Content manager na Eureca, onde procura enaltecer a importância da humanização do trabalho, dos jovens talentos e da diversidade nas empresas.

Compartilhar:

O Dia Internacional da Juventude foi celebrado em 12 de agosto. A data foi instituída em 1999 pela Organização das Nações Unidas (ONU), como resultado da Conferência Mundial dos Ministros Responsáveis pelos Jovens, em Lisboa, Portugal.

O principal objetivo da data é promover o papel dos jovens como parte essencial nos processos de mudança e encontrar um espaço que gere consciência sobre os desafios e problemas que eles enfrentam.

Atualmente, por meio do Programa Mundial de Ação para a Juventude, a ONU incentiva ações políticas e diretrizes que ajudam a apoiar a melhoria da qualidade de vida dos jovens de todo o mundo. A data é uma espécie de pretexto político-pedagógico que ajuda a mobilizar mais pessoas para se sensibilizarem sobre o tema.

Agora que você entendeu a importância do Dia Internacional da Juventude, em homenagem a esse dia, eu levanto o seguinte questionamento: o que a sua empresa está fazendo em prol dos jovens?

## O bônus demográfico

O Brasil está passando por um momento único: estamos no auge do nosso bônus demográfico. O que significa isso? Nunca foi tão baixa a **razão de dependência** no país, que é a relação entre os chamados dependentes (crianças, adolescentes e idosos) e aqueles em idade para trabalhar. Pelo que apontam os estudos, temos até 2035 para aproveitar este cenário positivo.

Ou seja, [temos 15 anos](https://exame.com/economia/por-que-o-brasil-tem-so-15-anos-para-ficar-rico/) para investir em nossa próxima geração de trabalhadores – são **51,3 milhões de jovens, entre 15 e 29 anos**. Após este período, o bônus demográfico não estará mais do nosso lado.

Mas, o que estamos encontrando por aí? Desde o crescimento zero do PIB em 2014 vivemos uma crise que parece não ter fim. A taxa de desemprego no Brasil está acima dos 13%, mas só considera aqueles que estão efetivamente em busca de uma vaga. À medida que o isolamento social se enfraquece, esse número tende a aumentar. Estimativas apontam um [desemprego de **20% ao final de 2020**](https://exame.com/revista-exame/com-alto-desemprego-brasil-desperdica-bonus-demografico/).

Como ficam os jovens nessa conta? De acordo com [pesquisa do Conselho Nacional da Juventude](https://www.juventudeseapandemia.com/), o CONJUVE, apenas 73% dos jovens que trabalhavam antes da pandemia continuam trabalhando. Desses, 16% tiveram a carga horária reduzida. A proporção é ainda menor entre os jovens pretos: apenas 69% continuam trabalhando.

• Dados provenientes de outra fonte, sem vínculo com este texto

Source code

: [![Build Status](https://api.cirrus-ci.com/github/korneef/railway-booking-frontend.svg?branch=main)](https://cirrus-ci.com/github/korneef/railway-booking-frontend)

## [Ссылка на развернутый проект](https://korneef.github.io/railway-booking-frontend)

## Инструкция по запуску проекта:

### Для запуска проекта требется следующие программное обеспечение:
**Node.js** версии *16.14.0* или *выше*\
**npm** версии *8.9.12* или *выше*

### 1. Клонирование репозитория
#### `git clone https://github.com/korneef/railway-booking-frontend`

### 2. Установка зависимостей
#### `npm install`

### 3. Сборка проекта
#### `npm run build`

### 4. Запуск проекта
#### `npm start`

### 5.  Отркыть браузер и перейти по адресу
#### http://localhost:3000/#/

Bem no momento em que deveríamos estar aproveitando a nossa força jovem, o cenário não é otimista, e a crise gerada pela pandemia do novo coronavírus piora ainda mais a situação.

Os jovens também estão sentindo os mesmos receios. Ainda segundo a CONJUVE, **34% dos jovens estão pessimistas** em relação ao futuro após a pandemia, 27% estão otimistas e 37% estão neutros.

Mas ainda dá tempo! Para o país tentar tirar o melhor dos 15 anos que restam do bônus demográfico, é preciso investir em ações para aumentar a oferta de emprego e universalizar a educação de qualidade. Os jovens são os nossos maiores ativos para correr atrás do tempo perdido!

## Por que acreditar na juventude?

Os jovens podem ser uma força muito positiva para o desenvolvimento global quando recebem educação de qualidade e oportunidades para prosperar. Hoje existem 1,2 bilhão de jovens de 15 a 24 anos, o que representa **16% da população mundial**.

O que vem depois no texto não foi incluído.